[YOUR TASK]
The response should consist of the data below, copied exactly, with no pictures in it.

Records drawn from a dataset

-=-=-

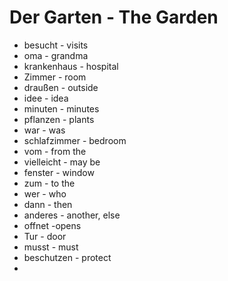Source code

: # Der Garten - The Garden
* besucht - visits
* oma - grandma
* krankenhaus - hospital
* Zimmer - room
* draußen - outside
* idee - idea
* minuten - minutes
* pflanzen - plants
* war - was
* schlafzimmer - bedroom
* vom - from the
* vielleicht - may be
* fenster - window
* zum - to the
* wer - who
* dann - then
* anderes - another, else
* offnet -opens
* Tur - door
* musst - must
* beschutzen - protect
* 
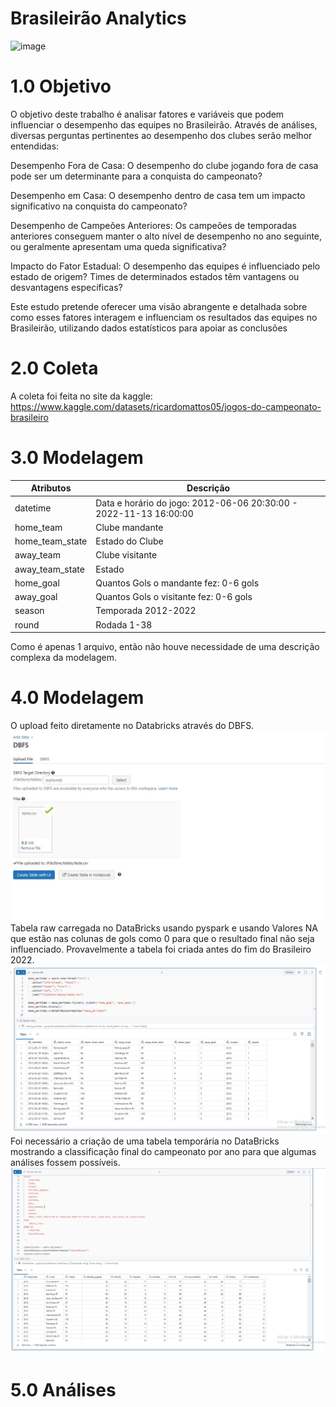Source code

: # Brasileirão Analytics
![image]([253181e3-70f7-469a-8e87-2f8334d9106d.jfif](https://a4.espncdn.com/combiner/i?img=%2Fi%2Fleaguelogos%2Fsoccer%2F500%2F85.png))

# 1.0 Objetivo
O objetivo deste trabalho é analisar fatores e variáveis que podem influenciar o desempenho das equipes no Brasileirão. Através de análises, diversas perguntas pertinentes ao desempenho dos clubes serão melhor entendidas:

Desempenho Fora de Casa: O desempenho do clube jogando fora de casa pode ser um determinante para a conquista do campeonato?

Desempenho em Casa: O desempenho dentro de casa tem um impacto significativo na conquista do campeonato?

Desempenho de Campeões Anteriores: Os campeões de temporadas anteriores conseguem manter o alto nível de desempenho no ano seguinte, ou geralmente apresentam uma queda significativa?

Impacto do Fator Estadual: O desempenho das equipes é influenciado pelo estado de origem? Times de determinados estados têm vantagens ou desvantagens específicas?

Este estudo pretende oferecer uma visão abrangente e detalhada sobre como esses fatores interagem e influenciam os resultados das equipes no Brasileirão, utilizando dados estatísticos para apoiar as conclusões


# 2.0 Coleta

A coleta foi feita no site da kaggle: https://www.kaggle.com/datasets/ricardomattos05/jogos-do-campeonato-brasileiro


# 3.0 Modelagem
|Atributos | Descrição |
|----------|-----------|
|datetime | Data e horário do jogo: 2012-06-06 20:30:00 - 2022-11-13 16:00:00 |
|home_team|	Clube mandante |
|home_team_state | Estado do Clube |
|away_team | Clube visitante |
|away_team_state | Estado |
|home_goal | Quantos Gols o mandante fez: 0-6 gols |
|away_goal|	Quantos Gols o visitante fez: 0-6 gols |
|season | Temporada 2012-2022 |
|round| Rodada 1-38 |

Como é apenas 1 arquivo, então não houve necessidade de uma descrição complexa da modelagem.

# 4.0 Modelagem
O upload feito diretamente no Databricks através do DBFS.
![image](253181e3-70f7-469a-8e87-2f8334d9106d.jfif)
Tabela raw carregada no DataBricks usando pyspark e usando Valores NA que estão nas colunas de gols como 0 para que o resultado final não seja influenciado. Provavelmente a tabela foi criada antes do fim do Brasileiro 2022.
![image](carga.PNG)
Foi necessário a criação de uma tabela temporária no DataBricks mostrando a classificação final do campeonato por ano para que algumas análises fossem possíveis.
![image](tabelacla.PNG)

# 5.0 Análises

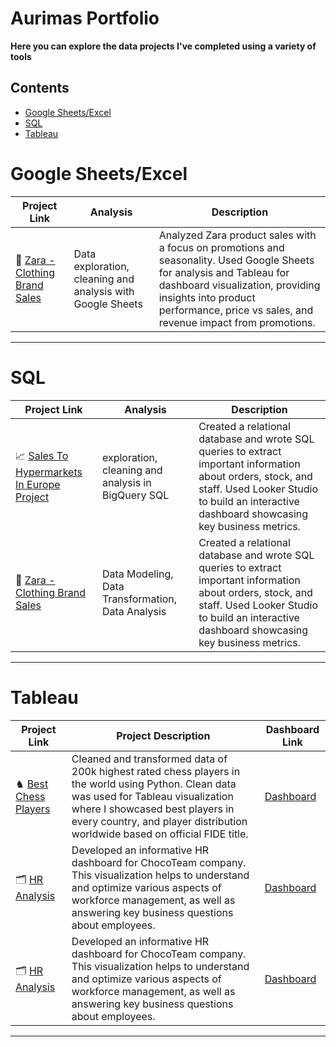 # Aurimas Portfolio

**Here you can explore the data projects I've completed using a variety of tools**

## Contents

* [Google Sheets/Excel](#google-sheets-excel)
* [SQL](#sql)
* [Tableau](#tableau)

# Google Sheets/Excel

| Project Link | Analysis | Description | 
|---|---|---|
| 👕 [Zara - Clothing Brand Sales](https://github.com/Aurimas-N/Zara_Sales_By_Clothing_Type/blob/main/README.md)| Data exploration, cleaning and analysis with Google Sheets | Analyzed Zara product sales with a focus on promotions and seasonality. Used Google Sheets for analysis and Tableau for dashboard visualization, providing insights into product performance, price vs sales, and revenue impact from promotions.

***

# SQL

| Project Link | Analysis | Description | 
|---|---|---|
| 📈 [Sales To Hypermarkets In Europe Project](https://github.com/Aurimas-N/Hypermarket-Sales-In-Europe/blob/main/README.md) | exploration, cleaning and analysis in BigQuery SQL  | Created a relational database and wrote SQL queries to extract important information about orders, stock, and staff. Used Looker Studio to build an interactive dashboard showcasing key business metrics.
| 👕 [Zara - Clothing Brand Sales](README.md) | Data Modeling, Data Transformation, Data Analysis | Created a relational database and wrote SQL queries to extract important information about orders, stock, and staff. Used Looker Studio to build an interactive dashboard showcasing key business metrics.

***

# Tableau

| Project Link | Project Description | Dashboard Link |
|---|---|---|
| ♞ [Best Chess Players](https://github.com/MantasTech/Chess-Players/tree/main) | Cleaned and transformed data of 200k highest rated chess players in the world using Python. Clean data was used for Tableau visualization where I showcased best players in every country, and player distribution worldwide based on official FIDE title. | [Dashboard](https://public.tableau.com/app/profile/mantastech/viz/chess_17027630680570/Dashboard1) |
| 🗂️ [HR Analysis](https://github.com/MantasTech/Tiny-Repo/blob/main/HR_Dashboard/HR_Dashboard.md) | Developed an informative HR dashboard for ChocoTeam company. This visualization helps to understand and optimize various aspects of workforce management, as well as answering key business questions about employees.  | [Dashboard](https://public.tableau.com/app/profile/mantastech/viz/HRDashboard_17034291773930/Dashboard1) |
| 🗂️ [HR Analysis](https://github.com/MantasTech/Tiny-Repo/blob/main/HR_Dashboard/HR_Dashboard.md) | Developed an informative HR dashboard for ChocoTeam company. This visualization helps to understand and optimize various aspects of workforce management, as well as answering key business questions about employees.  | [Dashboard](https://public.tableau.com/app/profile/mantastech/viz/HRDashboard_17034291773930/Dashboard1) |

***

-=-=-

[YOUR SOLUTION]
Source code

: # Der Garten - The Garden
* besucht - visits
* oma - grandma
* krankenhaus - hospital
* Zimmer - room
* draußen - outside
* idee - idea
* minuten - minutes
* pflanzen - plants
* war - was
* schlafzimmer - bedroom
* vom - from the
* vielleicht - may be
* fenster - window
* zum - to the
* wer - who
* dann - then
* anderes - another, else
* offnet -opens
* Tur - door
* musst - must
* beschutzen - protect
* 
Source code

: # Brasileirão Analytics
![image]([253181e3-70f7-469a-8e87-2f8334d9106d.jfif](https://a4.espncdn.com/combiner/i?img=%2Fi%2Fleaguelogos%2Fsoccer%2F500%2F85.png))

# 1.0 Objetivo
O objetivo deste trabalho é analisar fatores e variáveis que podem influenciar o desempenho das equipes no Brasileirão. Através de análises, diversas perguntas pertinentes ao desempenho dos clubes serão melhor entendidas:

Desempenho Fora de Casa: O desempenho do clube jogando fora de casa pode ser um determinante para a conquista do campeonato?

Desempenho em Casa: O desempenho dentro de casa tem um impacto significativo na conquista do campeonato?

Desempenho de Campeões Anteriores: Os campeões de temporadas anteriores conseguem manter o alto nível de desempenho no ano seguinte, ou geralmente apresentam uma queda significativa?

Impacto do Fator Estadual: O desempenho das equipes é influenciado pelo estado de origem? Times de determinados estados têm vantagens ou desvantagens específicas?

Este estudo pretende oferecer uma visão abrangente e detalhada sobre como esses fatores interagem e influenciam os resultados das equipes no Brasileirão, utilizando dados estatísticos para apoiar as conclusões


# 2.0 Coleta

A coleta foi feita no site da kaggle: https://www.kaggle.com/datasets/ricardomattos05/jogos-do-campeonato-brasileiro


# 3.0 Modelagem
|Atributos | Descrição |
|----------|-----------|
|datetime | Data e horário do jogo: 2012-06-06 20:30:00 - 2022-11-13 16:00:00 |
|home_team|	Clube mandante |
|home_team_state | Estado do Clube |
|away_team | Clube visitante |
|away_team_state | Estado |
|home_goal | Quantos Gols o mandante fez: 0-6 gols |
|away_goal|	Quantos Gols o visitante fez: 0-6 gols |
|season | Temporada 2012-2022 |
|round| Rodada 1-38 |

Como é apenas 1 arquivo, então não houve necessidade de uma descrição complexa da modelagem.

# 4.0 Modelagem
O upload feito diretamente no Databricks através do DBFS.
![image](253181e3-70f7-469a-8e87-2f8334d9106d.jfif)
Tabela raw carregada no DataBricks usando pyspark e usando Valores NA que estão nas colunas de gols como 0 para que o resultado final não seja influenciado. Provavelmente a tabela foi criada antes do fim do Brasileiro 2022.
![image](carga.PNG)
Foi necessário a criação de uma tabela temporária no DataBricks mostrando a classificação final do campeonato por ano para que algumas análises fossem possíveis.
![image](tabelacla.PNG)

# 5.0 Análises

 # Aurimas Portfolio

**Here you can explore the data projects I've completed using a variety of tools**

## Contents

* [Google Sheets/Excel](#google-sheets-excel)
* [SQL](#sql)
* [Tableau](#tableau)

# Google Sheets/Excel

| Project Link | Analysis | Description | 
|---|---|---|
| 👕 [Zara - Clothing Brand Sales](https://github.com/Aurimas-N/Zara_Sales_By_Clothing_Type/blob/main/README.md)| Data exploration, cleaning and analysis with Google Sheets | Analyzed Zara product sales with a focus on promotions and seasonality. Used Google Sheets for analysis and Tableau for dashboard visualization, providing insights into product performance, price vs sales, and revenue impact from promotions.

***

# SQL

| Project Link | Analysis | Description | 
|---|---|---|
| 📈 [Sales To Hypermarkets In Europe Project](https://github.com/Aurimas-N/Hypermarket-Sales-In-Europe/blob/main/README.md) | exploration, cleaning and analysis in BigQuery SQL  | Created a relational database and wrote SQL queries to extract important information about orders, stock, and staff. Used Looker Studio to build an interactive dashboard showcasing key business metrics.
| 👕 [Zara - Clothing Brand Sales](README.md) | Data Modeling, Data Transformation, Data Analysis | Created a relational database and wrote SQL queries to extract important information about orders, stock, and staff. Used Looker Studio to build an interactive dashboard showcasing key business metrics.

***

# Tableau

| Project Link | Project Description | Dashboard Link |
|---|---|---|
| ♞ [Best Chess Players](https://github.com/MantasTech/Chess-Players/tree/main) | Cleaned and transformed data of 200k highest rated chess players in the world using Python. Clean data was used for Tableau visualization where I showcased best players in every country, and player distribution worldwide based on official FIDE title. | [Dashboard](https://public.tableau.com/app/profile/mantastech/viz/chess_17027630680570/Dashboard1) |
| 🗂️ [HR Analysis](https://github.com/MantasTech/Tiny-Repo/blob/main/HR_Dashboard/HR_Dashboard.md) | Developed an informative HR dashboard for ChocoTeam company. This visualization helps to understand and optimize various aspects of workforce management, as well as answering key business questions about employees.  | [Dashboard](https://public.tableau.com/app/profile/mantastech/viz/HRDashboard_17034291773930/Dashboard1) |
| 🗂️ [HR Analysis](https://github.com/MantasTech/Tiny-Repo/blob/main/HR_Dashboard/HR_Dashboard.md) | Developed an informative HR dashboard for ChocoTeam company. This visualization helps to understand and optimize various aspects of workforce management, as well as answering key business questions about employees.  | [Dashboard](https://public.tableau.com/app/profile/mantastech/viz/HRDashboard_17034291773930/Dashboard1) |

***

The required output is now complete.